I am analyzing a process related with time delays produced in scheduled departures or arrivals of a distribution trucks. The process consists on:
The definition of the problem is:
- Each truck has associated some travels per day.
- Each travel has associated a departure time and a arrival time.
- Each travel could be delayed, so the actual departure/arrival time is later or before the scheduled time. This delayed time is what I want to study.
- The time is discretized in minutes.
- The source of delays could be whatever (There is not any kind of independence).

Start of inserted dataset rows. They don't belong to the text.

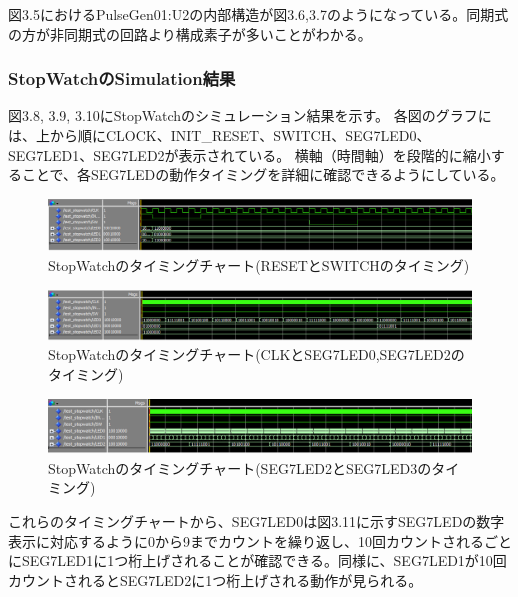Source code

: \documentclass{jlreq}
\numberwithin{equation}{section}
\begin{document}
図3.5におけるPulseGen01:U2の内部構造が図3.6,3.7のようになっている。同期式の方が非同期式の回路より構成素子が多いことがわかる。

\subsubsection{StopWatchのSimulation結果}
図3.8, 3.9, 3.10にStopWatchのシミュレーション結果を示す。
各図のグラフには、上から順にCLOCK、INIT\_RESET、SWITCH、SEG7LED0、SEG7LED1、SEG7LED2が表示されている。
横軸（時間軸）を段階的に縮小することで、各SEG7LEDの動作タイミングを詳細に確認できるようにしている。

\begin{figure}[H]
  \centering
  \includegraphics[width=\textwidth]{assets/simulation01.png}
  \caption{StopWatchのタイミングチャート(RESETとSWITCHのタイミング)}
\end{figure}

\begin{figure}[H]
  \centering
  \includegraphics[width=\textwidth]{assets/simulation02.png}
  \caption{StopWatchのタイミングチャート(CLKとSEG7LED0,SEG7LED2のタイミング)}
\end{figure}

\begin{figure}[H]
  \centering
  \includegraphics[width=\textwidth]{assets/simulation03.png}
  \caption{StopWatchのタイミングチャート(SEG7LED2とSEG7LED3のタイミング)}
\end{figure}

これらのタイミングチャートから、SEG7LED0は図3.11に示すSEG7LEDの数字表示に対応するように0から9までカウントを繰り返し、10回カウントされるごとにSEG7LED1に1つ桁上げされることが確認できる。同様に、SEG7LED1が10回カウントされるとSEG7LED2に1つ桁上げされる動作が見られる。
\end{document}

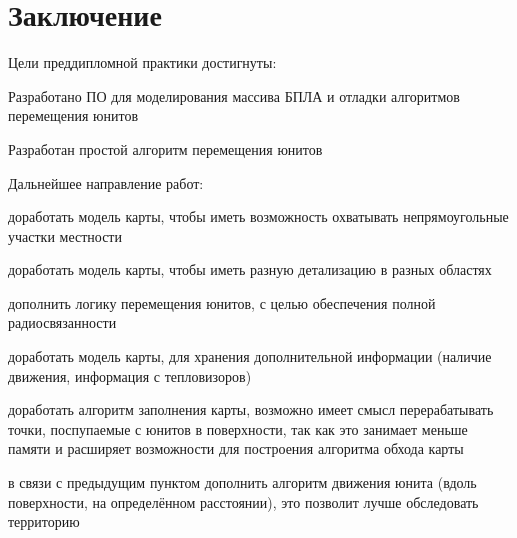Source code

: \newpage
\section{Заключение}

Цели преддипломной практики достигнуты:
\begin{mintemize}

\item Разработано ПО для моделирования массива БПЛА
      и отладки алгоритмов перемещения юнитов

\item Разработан простой алгоритм перемещения юнитов
\end{mintemize}

Дальнейшее направление работ:
\begin{mintemize}
    \item доработать модель карты, чтобы иметь возможность охватывать непрямоугольные участки местности
    \item доработать модель карты, чтобы иметь разную детализацию в разных областях
    \item дополнить логику перемещения юнитов, с целью обеспечения полной радиосвязанности
    \item доработать модель карты, для хранения дополнительной информации (наличие движения, информация с тепловизоров)
    \item доработать алгоритм заполнения карты, возможно имеет смысл перерабатывать точки, поспупаемые с юнитов в 
            поверхности, так как это занимает меньше памяти и расширяет возможности для построения алгоритма обхода карты
    \item в связи с предыдущим пунктом дополнить алгоритм движения юнита (вдоль поверхности, на определённом расстоянии),
            это позволит лучше обследовать территорию
\end{mintemize}
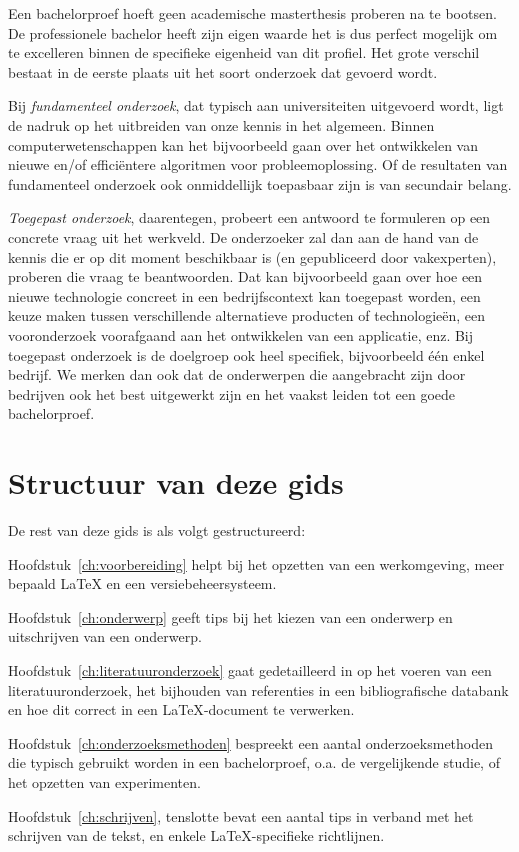 Een bachelorproef hoeft geen academische masterthesis proberen na te bootsen. De professionele bachelor heeft zijn eigen waarde het is dus perfect mogelijk om te excelleren binnen de specifieke eigenheid van dit profiel. Het grote verschil bestaat in de eerste plaats uit het soort onderzoek dat gevoerd wordt.

Bij \emph{fundamenteel onderzoek}, dat typisch aan universiteiten uitgevoerd wordt, ligt de nadruk op het uitbreiden van onze kennis in het algemeen. Binnen computerwetenschappen kan het bijvoorbeeld gaan over het ontwikkelen van nieuwe en/of efficiëntere algoritmen voor probleemoplossing. Of de resultaten van fundamenteel onderzoek ook onmiddellijk toepasbaar zijn is van secundair belang.

\emph{Toegepast onderzoek}, daarentegen, probeert een antwoord te formuleren op een concrete vraag uit het werkveld. De onderzoeker zal dan aan de hand van de kennis die er op dit moment beschikbaar is (en gepubliceerd door vakexperten), proberen die vraag te beantwoorden. Dat kan bijvoorbeeld gaan over hoe een nieuwe technologie concreet in een bedrijfscontext kan toegepast worden, een keuze maken tussen verschillende alternatieve producten of technologieën, een vooronderzoek voorafgaand aan het ontwikkelen van een applicatie, enz. Bij toegepast onderzoek is de doelgroep ook heel specifiek, bijvoorbeeld één enkel bedrijf. We merken dan ook dat de onderwerpen die aangebracht zijn door bedrijven ook het best uitgewerkt zijn en het vaakst leiden tot een goede bachelorproef.

\section{Structuur van deze gids}
\label{sec:structuur}

De rest van deze gids is als volgt gestructureerd:

Hoofdstuk~\ref{ch:voorbereiding} helpt bij het opzetten van een werkomgeving, meer bepaald {\LaTeX} en een versiebeheersysteem.

Hoofdstuk~\ref{ch:onderwerp} geeft tips bij het kiezen van een onderwerp en uitschrijven van een onderwerp.

Hoofdstuk~\ref{ch:literatuuronderzoek} gaat gedetailleerd in op het voeren van een literatuuronderzoek, het bijhouden van referenties in een bibliografische databank en hoe dit correct in een {\LaTeX}-document te verwerken.

Hoofdstuk~\ref{ch:onderzoeksmethoden} bespreekt een aantal onderzoeksmethoden die typisch gebruikt worden in een bachelorproef, o.a. de vergelijkende studie, of het opzetten van experimenten.

Hoofdstuk~\ref{ch:schrijven}, tenslotte bevat een aantal tips in verband met het schrijven van de tekst, en enkele {\LaTeX}-specifieke richtlijnen.
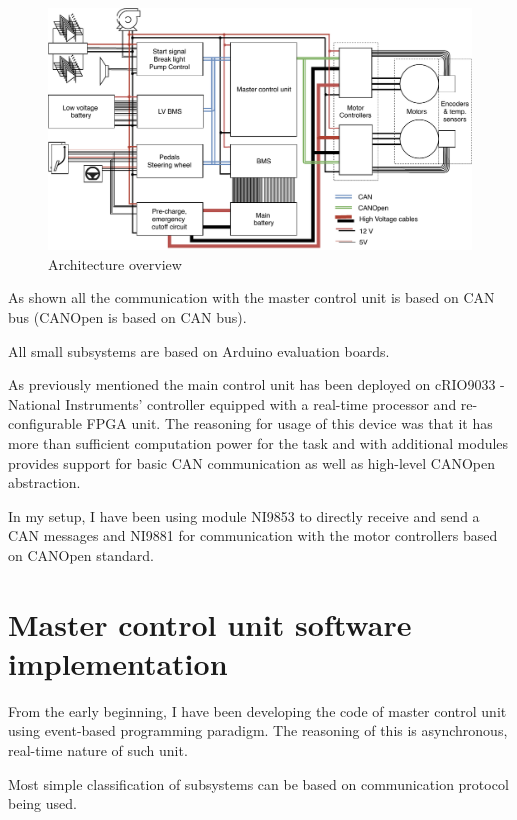 \begin{figure}[h]
    \centering
    \includegraphics[width=\textwidth]{figures/Whole_with_details.pdf}
    \caption{Architecture overview}
    \label{fig:whole}
\end{figure}

As shown all the communication with the master control unit is based on CAN bus (CANOpen is based on CAN bus). 






All small subsystems are based on Arduino evaluation boards.




As previously mentioned the main control unit has been deployed on cRIO9033 - National Instruments' controller equipped with a real-time processor and re-configurable FPGA unit. The reasoning for usage of this device was that it has more than sufficient computation power for the task and with additional modules provides support for basic CAN communication as well as high-level CANOpen abstraction.


In my setup, I have been using module NI9853 to directly receive and send a CAN messages and NI9881 for communication with the motor controllers based on CANOpen standard.

\section{Master control unit software implementation}
From the early beginning, I have been developing the code of master control unit using event-based programming paradigm. The reasoning of this is asynchronous, real-time nature of such unit.

Most simple classification of subsystems can be based on communication protocol being used. 

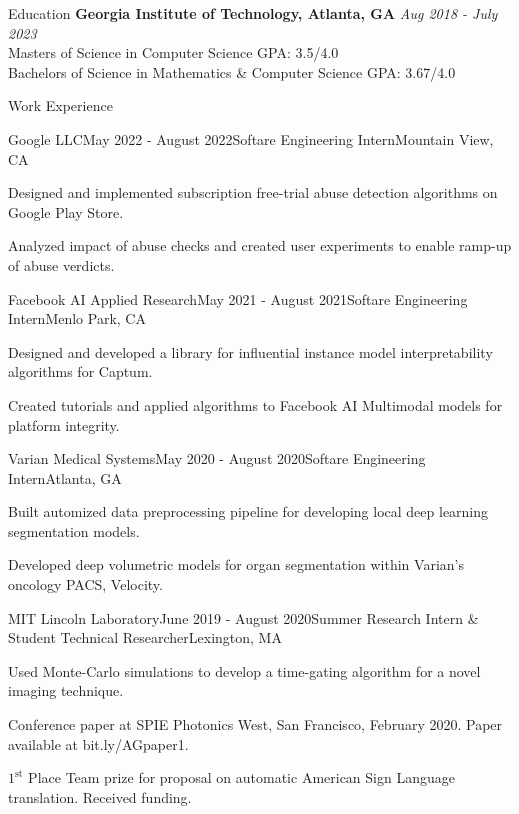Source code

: \documentclass{template} %
\begin{document}

\begin{rSection}{Education}
{\bf Georgia Institute of Technology, Atlanta, GA} \hfill {\em Aug 2018 - July 2023}
\\ Masters of Science in Computer Science \hfill  GPA: 3.5/4.0
\\ Bachelors of Science in Mathematics \& Computer Science \hfill  GPA: 3.67/4.0
\end{rSection}


\begin{rSection}{Work Experience}

\begin{rSubsection}{Google LLC}{May 2022 - August 2022}{Softare Engineering Intern}{Mountain View, CA}
\item Designed and implemented subscription free-trial abuse detection algorithms on Google Play Store.
\item Analyzed impact of abuse checks and created user experiments to enable ramp-up of abuse verdicts.
\end{rSubsection}

\begin{rSubsection}{Facebook AI Applied Research}{May 2021 - August 2021}{Softare Engineering Intern}{Menlo Park, CA}
\item Designed and developed a library for influential instance model interpretability algorithms for Captum.
\item Created tutorials and applied algorithms to Facebook AI Multimodal models for platform integrity. 
\end{rSubsection}

\begin{rSubsection}{Varian Medical Systems}{May 2020 - August 2020}{Softare Engineering Intern}{Atlanta, GA}
\item Built automized data preprocessing pipeline for developing local deep learning segmentation models.
\item Developed deep volumetric models for organ segmentation within Varian's oncology PACS, Velocity.
\end{rSubsection}

\begin{rSubsection}{MIT Lincoln Laboratory}{June 2019 - August 2020}{Summer Research Intern \& Student Technical Researcher}{Lexington, MA}
\item Used Monte-Carlo simulations to develop a time-gating algorithm for a novel imaging technique.
\item Conference paper at SPIE Photonics West, San Francisco, February 2020. Paper available at bit.ly/AGpaper1.
\item$1^{\text{st}}$ Place Team prize for proposal on automatic American Sign Language translation. Received funding.
\end{rSubsection}

\end{rSection}
\vspace{-2mm}
\end{document}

For example: Truck 1 departs from point A to B. Truck 2 is waiting for truck 1 in point B. Normally there is a buffer time in order to avoid that the delay of A affects the departure of B. Once truck 1 arrives B, truck 2 need some minutes for receive the merchandise of truck 1. On other hand, truck 1 will return to A with more merchandise, so it will need time for be charged with merchandise. The buffer time is fixed but not the same for different scenarios, it could change a lot (sometimes too much, sometimes too few). On other hand, a truck will try to start always at time (not before, not later). It means that if truck 1 arrives before, track 2 will not try to go ahead before scheduled (although it happens sometimes). During the travel could happen whatever. A truck could go very fast and arrive sooner as expected, but it will try to arrive on time. A truck could be stuck in traffic jam and arrive too much as expected (if the delay exceeds too much it is considered an outlier). Other trucks travels could be affected for the interaction of truck 1 and track 2
I decided to separate positive values(delays) from the negative values(aheads). I fitted the histogram with an exponential distribution. The histogram and the exponential density distribution fitted of all trucks departures delay during a month looks like:
How could I face this problem? The exponential distribution is underestimatting the zero values. Is there any other distribution more left-side fitted?
I think this process is very general, therefore should there be something similar in other fields (reliability, queue, etc.), but I don't find anything on internet. Do anyone know where could I learn about this kind of problem?
From what I could understand from your description (and from my engineering experience) we can regard the time taken to travel a fixed distance approximately as a Poisson point process. That is, they are normally distributed evenly according to the average speed, and deviate from that with a Poisson distribution.
The arrival times of the first truck will then follows a Erlang distribution.
However, not considering early arrivals and given a sufficient buffer time, we can well approximate the tail of the Erlang distribution, past the mean plus buffer time, as an exponential distribution.
The trucks following the first will add their delays approximately as the sum of exponential variables.
The delays accumulated by a chain of sequential trucks will then roughly follow a Gamma distribution, which is the continuous analogous of a Erlang distribution.
This shows a parallel with the process of a telephone line, where the calls arrives as a Poisson process, and the duration of the calls are exponentially distributed.
We can assimilate the trucks to calls arriving with a strict dispersion, and with a delay corresponding to the call duration.
And there is the similar problem that if the delay (call duration) overpass a given threshold, it will block the following truck (call).
Therefore a Gamma / Exponential distribution looks to be a suitable model to fit your data.